[Stored data]
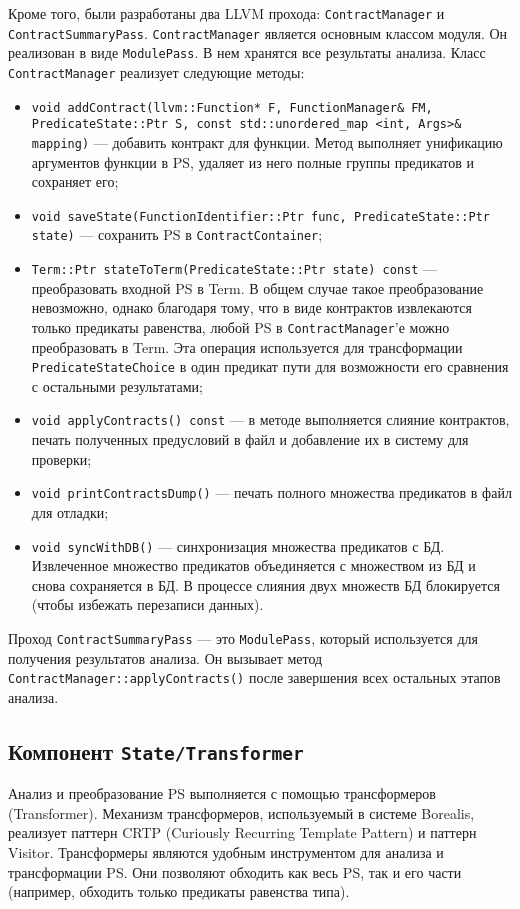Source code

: Кроме того, были разработаны два LLVM прохода: \texttt{ContractManager} и \texttt{ContractSummaryPass}. \texttt{ContractManager} является основным классом модуля. Он реализован в виде \texttt{ModulePass}. В нем хранятся все результаты анализа. Класс \texttt{ContractManager} реализует следующие методы:
\begin{itemize}
\item \texttt{void addContract(llvm::Function* F, FunctionManager\& FM, PredicateState::Ptr S, const std::unordered_map <int, Args>\& mapping)} --- добавить контракт для функции. Метод выполняет унификацию аргументов функции в PS, удаляет из него полные группы предикатов и сохраняет его;
\item \texttt{void saveState(FunctionIdentifier::Ptr func, PredicateState::Ptr state)} --- сохранить PS в \texttt{ContractContainer};
\item \texttt{Term::Ptr stateToTerm(PredicateState::Ptr state) const} --- преобразовать входной PS в Term. В общем случае такое преобразование невозможно, однако благодаря тому, что в виде контрактов извлекаются только предикаты равенства, любой PS в \texttt{ContractManager}'е можно преобразовать в Term. Эта операция используется для трансформации \texttt{PredicateStateChoice} в один предикат пути для возможности его сравнения с остальными результатами;
\item \texttt{void applyContracts() const} --- в методе выполняется слияние контрактов, печать полученных предусловий в файл и добавление их в систему для проверки;
\item \texttt{void printContractsDump()} --- печать полного множества предикатов в файл для отладки;
\item \texttt{void syncWithDB()} --- синхронизация множества предикатов с БД. Извлеченное множество предикатов объединяется с множеством из БД и снова сохраняется в БД. В процессе слияния двух множеств БД блокируется (чтобы избежать перезаписи данных).
\end{itemize}

Проход \texttt{ContractSummaryPass} --- это \texttt{ModulePass}, который используется для получения результатов анализа. Он вызывает метод \texttt{ContractManager::applyContracts()} после завершения всех остальных этапов анализа.

\subsection{Компонент \texttt{State/Transformer}}
Анализ и преобразование PS выполняется с помощью трансформеров (Transformer). Механизм трансформеров, используемый в системе Borealis, реализует паттерн CRTP (Curiously Recurring Template Pattern)\cite{crtp} и паттерн Visitor\cite{patterns}. Трансформеры являются удобным инструментом для анализа и трансформации PS. Они позволяют обходить как весь PS, так и его части (например, обходить только предикаты равенства типа).

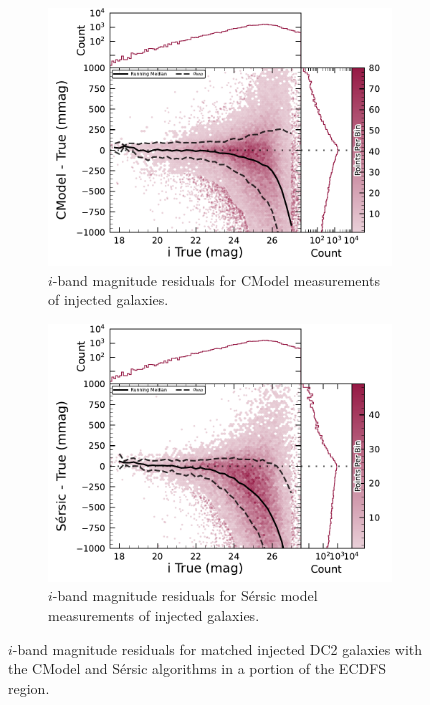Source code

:\begin{figure}[hbt!]
  \centering
  \begin{subfigure}[t]{0.45\textwidth}
  \includegraphics[width=\linewidth]{injected_lsst_cells_v1_5063_i_mag_cmodel}
  \caption{$i$-band magnitude residuals for CModel measurements of injected galaxies.}
  \end{subfigure}\hfill
  \begin{subfigure}[t]{0.45\textwidth}
  \includegraphics[width=\linewidth]{injected_lsst_cells_v1_5063_i_mag_sersic}
  \caption{$i$-band magnitude residuals for S\'ersic model measurements of injected galaxies.}
  \end{subfigure}\hfill
\caption{$i$-band magnitude residuals for matched injected DC2 galaxies with the CModel and S\'ersic algorithms in a portion of the \gls{ECDFS} region.}
\label{fig:injected_lsst_cells_v1_5063_i_mag}
\end{figure}

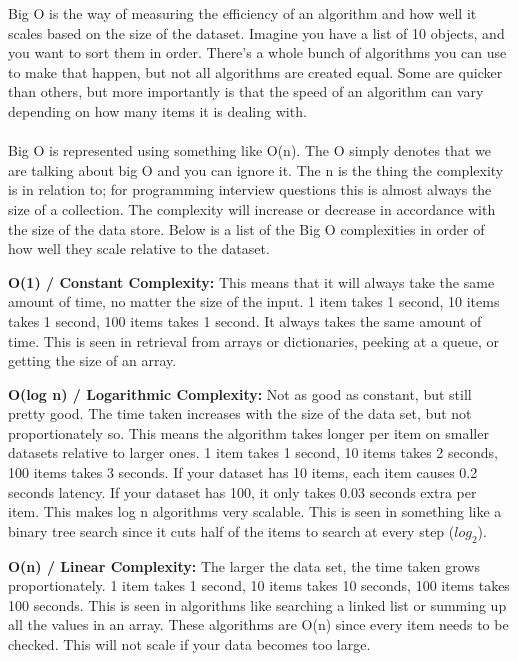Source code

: \documentclass[9pt]{extarticle} %
\begin{document}
%
%
\begin{minipage}[t]{.64\linewidth} %
\vspace{-0.4cm}
\hypertarget{firstnews}{}

Big O is the way of measuring the efficiency of an algorithm and how well it 
scales based on the size of the dataset. Imagine you have a list of 10 objects,
and you want to sort them in order. There’s a whole bunch of algorithms you can 
use to make that happen, but not all algorithms are created equal. Some are 
quicker than others, but more importantly is that the speed of an algorithm can
vary depending on how many items it is dealing with. \\
\\
Big O is represented using something like O(n). The O simply denotes that we are 
talking about big O and you can ignore it. The n is the thing the complexity is
in relation to; for programming interview questions this is almost always the 
size of a collection. The complexity will increase or decrease in accordance 
with the size of the data store. Below is a list of the Big O complexities 
in order of how well they scale relative to the dataset.

\textbf{O(1) / Constant Complexity:} 
This means that it will always take the same amount of time, no matter the size
of the input. 1 item takes 1 second, 10 items takes 1 second, 100 items 
takes 1 second. It always takes the same amount of time. This is seen in 
retrieval from arrays or dictionaries, peeking at a queue, or getting the size 
of an array.

\textbf{O(log n) / Logarithmic Complexity:}
Not as good as constant, but still pretty good. The time taken increases with 
the size of the data set, but not proportionately so. This means the algorithm
takes longer per item on smaller datasets relative to larger ones. 1 item 
takes 1 second, 10 items takes 2 seconds, 100 items takes 3 seconds. If your
dataset has 10 items, each item causes 0.2 seconds latency. If your dataset has
100, it only takes 0.03 seconds extra per item. This makes log n algorithms 
very scalable. This is seen in something like a binary tree search since it cuts
half of the items to search at every step ($log_2$).

\textbf{O(n) / Linear Complexity:}
The larger the data set, the time taken grows proportionately. 1 item takes 1
second, 10 items takes 10 seconds, 100 items takes 100 seconds. This is seen
in algorithms like searching a linked list or summing up all the values in an 
array. These algorithms are O(n) since every item needs to be checked. 
This will not scale if your data becomes too large.


\end{minipage}
\end{document}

— Task to carry out —
Please give the data again in full, exactly as written, but without any images.

— Output —
Source code

: Кроме того, были разработаны два LLVM прохода: \texttt{ContractManager} и \texttt{ContractSummaryPass}. \texttt{ContractManager} является основным классом модуля. Он реализован в виде \texttt{ModulePass}. В нем хранятся все результаты анализа. Класс \texttt{ContractManager} реализует следующие методы:
\begin{itemize}
\item \texttt{void addContract(llvm::Function* F, FunctionManager\& FM, PredicateState::Ptr S, const std::unordered_map <int, Args>\& mapping)} --- добавить контракт для функции. Метод выполняет унификацию аргументов функции в PS, удаляет из него полные группы предикатов и сохраняет его;
\item \texttt{void saveState(FunctionIdentifier::Ptr func, PredicateState::Ptr state)} --- сохранить PS в \texttt{ContractContainer};
\item \texttt{Term::Ptr stateToTerm(PredicateState::Ptr state) const} --- преобразовать входной PS в Term. В общем случае такое преобразование невозможно, однако благодаря тому, что в виде контрактов извлекаются только предикаты равенства, любой PS в \texttt{ContractManager}'е можно преобразовать в Term. Эта операция используется для трансформации \texttt{PredicateStateChoice} в один предикат пути для возможности его сравнения с остальными результатами;
\item \texttt{void applyContracts() const} --- в методе выполняется слияние контрактов, печать полученных предусловий в файл и добавление их в систему для проверки;
\item \texttt{void printContractsDump()} --- печать полного множества предикатов в файл для отладки;
\item \texttt{void syncWithDB()} --- синхронизация множества предикатов с БД. Извлеченное множество предикатов объединяется с множеством из БД и снова сохраняется в БД. В процессе слияния двух множеств БД блокируется (чтобы избежать перезаписи данных).
\end{itemize}

Проход \texttt{ContractSummaryPass} --- это \texttt{ModulePass}, который используется для получения результатов анализа. Он вызывает метод \texttt{ContractManager::applyContracts()} после завершения всех остальных этапов анализа.

\subsection{Компонент \texttt{State/Transformer}}
Анализ и преобразование PS выполняется с помощью трансформеров (Transformer). Механизм трансформеров, используемый в системе Borealis, реализует паттерн CRTP (Curiously Recurring Template Pattern)\cite{crtp} и паттерн Visitor\cite{patterns}. Трансформеры являются удобным инструментом для анализа и трансформации PS. Они позволяют обходить как весь PS, так и его части (например, обходить только предикаты равенства типа).

Source code

:\begin{figure}[hbt!]
  \centering
  \begin{subfigure}[t]{0.45\textwidth}
  \includegraphics[width=\linewidth]{injected_lsst_cells_v1_5063_i_mag_cmodel}
  \caption{$i$-band magnitude residuals for CModel measurements of injected galaxies.}
  \end{subfigure}\hfill
  \begin{subfigure}[t]{0.45\textwidth}
  \includegraphics[width=\linewidth]{injected_lsst_cells_v1_5063_i_mag_sersic}
  \caption{$i$-band magnitude residuals for S\'ersic model measurements of injected galaxies.}
  \end{subfigure}\hfill
\caption{$i$-band magnitude residuals for matched injected DC2 galaxies with the CModel and S\'ersic algorithms in a portion of the \gls{ECDFS} region.}
\label{fig:injected_lsst_cells_v1_5063_i_mag}
\end{figure}

Source code

: \documentclass[9pt]{extarticle} %
\begin{document}
%
%
\begin{minipage}[t]{.64\linewidth} %
\vspace{-0.4cm}
\hypertarget{firstnews}{}

Big O is the way of measuring the efficiency of an algorithm and how well it 
scales based on the size of the dataset. Imagine you have a list of 10 objects,
and you want to sort them in order. There’s a whole bunch of algorithms you can 
use to make that happen, but not all algorithms are created equal. Some are 
quicker than others, but more importantly is that the speed of an algorithm can
vary depending on how many items it is dealing with. \\
\\
Big O is represented using something like O(n). The O simply denotes that we are 
talking about big O and you can ignore it. The n is the thing the complexity is
in relation to; for programming interview questions this is almost always the 
size of a collection. The complexity will increase or decrease in accordance 
with the size of the data store. Below is a list of the Big O complexities 
in order of how well they scale relative to the dataset.

\textbf{O(1) / Constant Complexity:} 
This means that it will always take the same amount of time, no matter the size
of the input. 1 item takes 1 second, 10 items takes 1 second, 100 items 
takes 1 second. It always takes the same amount of time. This is seen in 
retrieval from arrays or dictionaries, peeking at a queue, or getting the size 
of an array.

\textbf{O(log n) / Logarithmic Complexity:}
Not as good as constant, but still pretty good. The time taken increases with 
the size of the data set, but not proportionately so. This means the algorithm
takes longer per item on smaller datasets relative to larger ones. 1 item 
takes 1 second, 10 items takes 2 seconds, 100 items takes 3 seconds. If your
dataset has 10 items, each item causes 0.2 seconds latency. If your dataset has
100, it only takes 0.03 seconds extra per item. This makes log n algorithms 
very scalable. This is seen in something like a binary tree search since it cuts
half of the items to search at every step ($log_2$).

\textbf{O(n) / Linear Complexity:}
The larger the data set, the time taken grows proportionately. 1 item takes 1
second, 10 items takes 10 seconds, 100 items takes 100 seconds. This is seen
in algorithms like searching a linked list or summing up all the values in an 
array. These algorithms are O(n) since every item needs to be checked. 
This will not scale if your data becomes too large.


\end{minipage}
\end{document}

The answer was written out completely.